--- Exercise inputs ---

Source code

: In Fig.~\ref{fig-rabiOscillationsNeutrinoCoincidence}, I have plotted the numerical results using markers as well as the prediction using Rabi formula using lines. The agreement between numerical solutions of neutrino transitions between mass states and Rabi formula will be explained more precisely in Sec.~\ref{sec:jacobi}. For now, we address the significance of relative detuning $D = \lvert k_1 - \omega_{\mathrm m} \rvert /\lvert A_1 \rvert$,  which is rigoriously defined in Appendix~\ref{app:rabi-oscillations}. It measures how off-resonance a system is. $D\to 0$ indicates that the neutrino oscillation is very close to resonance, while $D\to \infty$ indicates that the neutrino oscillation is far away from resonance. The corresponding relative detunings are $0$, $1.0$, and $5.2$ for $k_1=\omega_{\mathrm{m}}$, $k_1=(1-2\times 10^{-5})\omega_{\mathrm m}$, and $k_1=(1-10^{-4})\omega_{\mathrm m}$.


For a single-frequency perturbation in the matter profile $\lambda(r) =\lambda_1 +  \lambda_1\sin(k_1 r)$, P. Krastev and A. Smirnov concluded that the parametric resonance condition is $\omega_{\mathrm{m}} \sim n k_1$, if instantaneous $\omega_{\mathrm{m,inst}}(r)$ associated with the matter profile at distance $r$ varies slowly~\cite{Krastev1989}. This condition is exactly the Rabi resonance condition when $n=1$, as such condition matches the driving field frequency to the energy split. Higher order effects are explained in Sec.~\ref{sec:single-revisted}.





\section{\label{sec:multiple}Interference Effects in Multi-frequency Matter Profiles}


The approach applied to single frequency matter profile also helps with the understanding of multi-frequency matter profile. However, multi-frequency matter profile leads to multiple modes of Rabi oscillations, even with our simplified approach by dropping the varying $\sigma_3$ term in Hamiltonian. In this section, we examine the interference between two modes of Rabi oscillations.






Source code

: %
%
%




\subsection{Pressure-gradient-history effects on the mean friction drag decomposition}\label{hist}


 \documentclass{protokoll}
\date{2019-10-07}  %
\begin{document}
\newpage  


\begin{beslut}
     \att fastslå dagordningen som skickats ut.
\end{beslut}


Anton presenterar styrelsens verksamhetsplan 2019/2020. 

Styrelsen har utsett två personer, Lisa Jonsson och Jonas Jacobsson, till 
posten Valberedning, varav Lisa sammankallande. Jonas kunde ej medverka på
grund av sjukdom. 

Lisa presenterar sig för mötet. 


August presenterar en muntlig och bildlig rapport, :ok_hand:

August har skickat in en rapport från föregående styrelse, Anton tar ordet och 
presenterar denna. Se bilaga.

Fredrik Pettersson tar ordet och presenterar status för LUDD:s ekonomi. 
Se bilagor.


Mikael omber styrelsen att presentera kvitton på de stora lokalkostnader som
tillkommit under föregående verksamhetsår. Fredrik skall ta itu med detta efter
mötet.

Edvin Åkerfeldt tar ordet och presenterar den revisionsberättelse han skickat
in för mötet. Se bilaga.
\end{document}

---
--- Exercise inputs ---

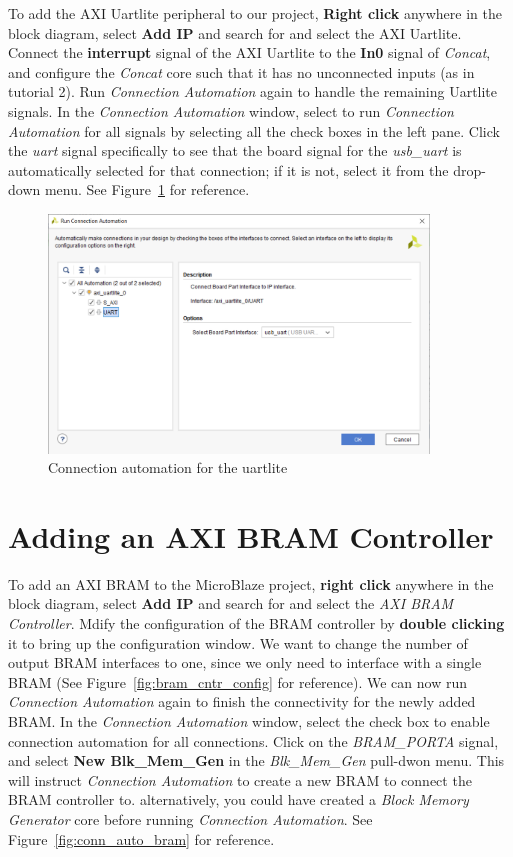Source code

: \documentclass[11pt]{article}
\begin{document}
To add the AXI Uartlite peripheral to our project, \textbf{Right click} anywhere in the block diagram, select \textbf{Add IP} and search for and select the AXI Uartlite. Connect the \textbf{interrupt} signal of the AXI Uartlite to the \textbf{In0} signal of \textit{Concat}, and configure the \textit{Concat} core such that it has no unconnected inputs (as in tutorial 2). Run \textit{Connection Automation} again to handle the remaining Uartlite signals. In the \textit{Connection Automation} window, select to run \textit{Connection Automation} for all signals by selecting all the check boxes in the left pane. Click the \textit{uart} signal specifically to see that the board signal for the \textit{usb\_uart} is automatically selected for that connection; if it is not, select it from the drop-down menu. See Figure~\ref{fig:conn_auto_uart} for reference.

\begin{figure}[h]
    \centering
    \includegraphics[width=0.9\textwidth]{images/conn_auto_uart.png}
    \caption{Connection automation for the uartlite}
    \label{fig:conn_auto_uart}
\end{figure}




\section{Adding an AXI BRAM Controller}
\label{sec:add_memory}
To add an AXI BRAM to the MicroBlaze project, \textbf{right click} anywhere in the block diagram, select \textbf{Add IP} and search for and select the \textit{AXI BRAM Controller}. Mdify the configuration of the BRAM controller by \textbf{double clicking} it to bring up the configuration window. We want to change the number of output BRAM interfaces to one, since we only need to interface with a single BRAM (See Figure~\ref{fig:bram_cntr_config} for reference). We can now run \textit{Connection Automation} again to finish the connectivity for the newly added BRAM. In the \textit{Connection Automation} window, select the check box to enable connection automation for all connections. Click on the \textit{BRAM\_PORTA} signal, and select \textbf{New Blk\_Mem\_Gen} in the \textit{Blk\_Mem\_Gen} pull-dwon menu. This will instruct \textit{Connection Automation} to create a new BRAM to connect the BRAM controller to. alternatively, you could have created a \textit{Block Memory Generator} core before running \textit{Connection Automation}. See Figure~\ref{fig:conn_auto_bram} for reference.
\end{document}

---

Work item:
From the entries above, extract only the lines running from the one containing "Anton presenterar styrelsens" through the one containing "Mikael omber styrelsen", inclusive.

Response to the task:
Anton presenterar styrelsens verksamhetsplan 2019/2020. 

Styrelsen har utsett två personer, Lisa Jonsson och Jonas Jacobsson, till 
posten Valberedning, varav Lisa sammankallande. Jonas kunde ej medverka på
grund av sjukdom. 

Lisa presenterar sig för mötet. 


August presenterar en muntlig och bildlig rapport, :ok_hand:

August har skickat in en rapport från föregående styrelse, Anton tar ordet och 
presenterar denna. Se bilaga.

Fredrik Pettersson tar ordet och presenterar status för LUDD:s ekonomi. 
Se bilagor.


Mikael omber styrelsen att presentera kvitton på de stora lokalkostnader som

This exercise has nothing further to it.